-- Work task --
Please show all lines of the records that include "begin".

---------- Supplied data ----------

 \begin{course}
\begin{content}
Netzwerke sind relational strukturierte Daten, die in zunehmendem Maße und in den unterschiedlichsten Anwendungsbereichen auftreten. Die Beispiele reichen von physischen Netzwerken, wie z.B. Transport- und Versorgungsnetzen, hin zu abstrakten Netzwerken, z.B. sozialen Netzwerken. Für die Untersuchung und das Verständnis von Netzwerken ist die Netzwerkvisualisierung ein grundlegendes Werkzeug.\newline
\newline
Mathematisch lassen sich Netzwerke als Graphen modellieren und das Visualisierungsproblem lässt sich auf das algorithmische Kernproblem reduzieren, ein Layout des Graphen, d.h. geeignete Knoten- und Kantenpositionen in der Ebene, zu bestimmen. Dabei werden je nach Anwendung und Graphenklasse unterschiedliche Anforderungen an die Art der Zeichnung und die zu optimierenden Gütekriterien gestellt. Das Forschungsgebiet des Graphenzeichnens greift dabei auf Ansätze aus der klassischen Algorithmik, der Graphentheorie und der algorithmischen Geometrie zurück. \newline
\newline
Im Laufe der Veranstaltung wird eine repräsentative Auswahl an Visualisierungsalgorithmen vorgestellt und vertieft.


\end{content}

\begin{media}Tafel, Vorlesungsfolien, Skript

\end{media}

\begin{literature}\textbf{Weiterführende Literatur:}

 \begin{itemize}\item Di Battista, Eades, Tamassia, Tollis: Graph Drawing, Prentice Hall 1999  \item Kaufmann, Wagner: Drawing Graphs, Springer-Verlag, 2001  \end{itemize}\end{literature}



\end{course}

----------

-- Task output --
 \begin{course}
\begin{content}
\begin{media}Tafel, Vorlesungsfolien, Skript
\begin{literature}\textbf{Weiterführende Literatur:}
 \begin{itemize}\item Di Battista, Eades, Tamassia, Tollis: Graph Drawing, Prentice Hall 1999  \item Kaufmann, Wagner: Drawing Graphs, Springer-Verlag, 2001  \end{itemize}\end{literature}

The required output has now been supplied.